EXERCISE REQUIREMENTS
All lines in the data bearing the string "filter" should be identified and copied.
== Segment start ==
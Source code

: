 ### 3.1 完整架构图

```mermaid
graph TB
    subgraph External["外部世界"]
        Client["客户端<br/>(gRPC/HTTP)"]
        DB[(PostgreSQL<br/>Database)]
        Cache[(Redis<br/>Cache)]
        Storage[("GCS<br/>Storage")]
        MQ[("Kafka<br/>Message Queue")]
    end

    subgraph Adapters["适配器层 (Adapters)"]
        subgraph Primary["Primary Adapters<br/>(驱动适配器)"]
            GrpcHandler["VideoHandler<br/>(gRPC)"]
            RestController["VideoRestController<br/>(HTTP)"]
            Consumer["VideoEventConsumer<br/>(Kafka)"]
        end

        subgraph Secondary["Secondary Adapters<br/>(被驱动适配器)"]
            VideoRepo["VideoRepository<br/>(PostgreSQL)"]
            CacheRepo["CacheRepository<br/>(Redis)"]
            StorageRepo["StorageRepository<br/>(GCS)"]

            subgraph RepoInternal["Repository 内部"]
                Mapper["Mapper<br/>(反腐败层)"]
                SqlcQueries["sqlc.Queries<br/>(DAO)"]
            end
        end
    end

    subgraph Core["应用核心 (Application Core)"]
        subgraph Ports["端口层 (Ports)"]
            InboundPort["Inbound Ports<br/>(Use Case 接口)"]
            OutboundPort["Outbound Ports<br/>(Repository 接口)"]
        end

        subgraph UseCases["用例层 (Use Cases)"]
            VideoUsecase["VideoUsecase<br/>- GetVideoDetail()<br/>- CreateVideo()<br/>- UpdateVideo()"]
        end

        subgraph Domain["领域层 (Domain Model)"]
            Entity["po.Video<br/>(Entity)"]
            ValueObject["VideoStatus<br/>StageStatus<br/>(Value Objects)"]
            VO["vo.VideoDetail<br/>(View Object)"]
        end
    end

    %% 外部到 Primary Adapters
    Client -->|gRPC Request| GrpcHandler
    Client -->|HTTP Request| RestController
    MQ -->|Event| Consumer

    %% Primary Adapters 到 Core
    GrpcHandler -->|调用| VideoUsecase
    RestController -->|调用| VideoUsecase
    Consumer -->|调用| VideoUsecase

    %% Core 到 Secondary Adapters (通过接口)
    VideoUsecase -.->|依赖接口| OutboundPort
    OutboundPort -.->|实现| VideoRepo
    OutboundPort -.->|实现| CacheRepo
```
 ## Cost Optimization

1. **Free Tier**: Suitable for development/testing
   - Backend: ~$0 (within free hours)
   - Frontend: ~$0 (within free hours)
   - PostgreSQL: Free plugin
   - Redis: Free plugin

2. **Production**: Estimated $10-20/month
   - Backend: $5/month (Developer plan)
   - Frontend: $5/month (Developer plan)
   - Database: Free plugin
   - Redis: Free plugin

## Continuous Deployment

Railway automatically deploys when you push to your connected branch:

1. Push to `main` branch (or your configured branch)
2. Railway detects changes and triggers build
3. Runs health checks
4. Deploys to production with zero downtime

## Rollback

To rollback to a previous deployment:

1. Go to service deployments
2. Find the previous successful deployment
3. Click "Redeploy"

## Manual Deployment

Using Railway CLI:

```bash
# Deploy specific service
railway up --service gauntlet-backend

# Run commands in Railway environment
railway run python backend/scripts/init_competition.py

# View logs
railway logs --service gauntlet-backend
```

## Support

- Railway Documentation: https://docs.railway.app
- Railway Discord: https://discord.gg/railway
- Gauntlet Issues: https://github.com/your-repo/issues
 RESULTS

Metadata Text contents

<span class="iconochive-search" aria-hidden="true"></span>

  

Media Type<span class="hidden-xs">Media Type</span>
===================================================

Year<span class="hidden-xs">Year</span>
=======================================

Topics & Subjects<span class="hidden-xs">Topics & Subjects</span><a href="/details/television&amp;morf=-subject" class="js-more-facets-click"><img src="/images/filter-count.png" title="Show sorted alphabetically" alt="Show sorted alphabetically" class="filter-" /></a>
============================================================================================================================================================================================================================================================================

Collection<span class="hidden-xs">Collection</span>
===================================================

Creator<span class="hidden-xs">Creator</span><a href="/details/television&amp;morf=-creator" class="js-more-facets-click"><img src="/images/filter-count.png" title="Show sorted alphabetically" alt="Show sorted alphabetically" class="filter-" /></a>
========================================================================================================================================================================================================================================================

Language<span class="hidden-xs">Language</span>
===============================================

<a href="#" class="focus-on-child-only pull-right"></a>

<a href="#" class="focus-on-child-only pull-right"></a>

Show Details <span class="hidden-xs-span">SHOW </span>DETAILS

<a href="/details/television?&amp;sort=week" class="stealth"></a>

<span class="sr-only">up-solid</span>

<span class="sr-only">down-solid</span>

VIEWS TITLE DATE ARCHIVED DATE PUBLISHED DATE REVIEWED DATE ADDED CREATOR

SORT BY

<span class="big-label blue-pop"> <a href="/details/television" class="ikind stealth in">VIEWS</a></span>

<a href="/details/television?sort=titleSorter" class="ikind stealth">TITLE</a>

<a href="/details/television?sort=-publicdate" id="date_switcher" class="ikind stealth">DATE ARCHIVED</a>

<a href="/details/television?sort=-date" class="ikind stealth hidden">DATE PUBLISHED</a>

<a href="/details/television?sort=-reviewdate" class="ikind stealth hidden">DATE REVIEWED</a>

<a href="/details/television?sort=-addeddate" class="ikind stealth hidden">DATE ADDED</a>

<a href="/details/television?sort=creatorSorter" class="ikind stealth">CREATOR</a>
== Segment end ==
RESPONSE BOX
Topics & Subjects<span class="hidden-xs">Topics & Subjects</span><a href="/details/television&amp;morf=-subject" class="js-more-facets-click"><img src="/images/filter-count.png" title="Show sorted alphabetically" alt="Show sorted alphabetically" class="filter-" /></a>
Creator<span class="hidden-xs">Creator</span><a href="/details/television&amp;morf=-creator" class="js-more-facets-click"><img src="/images/filter-count.png" title="Show sorted alphabetically" alt="Show sorted alphabetically" class="filter-" /></a>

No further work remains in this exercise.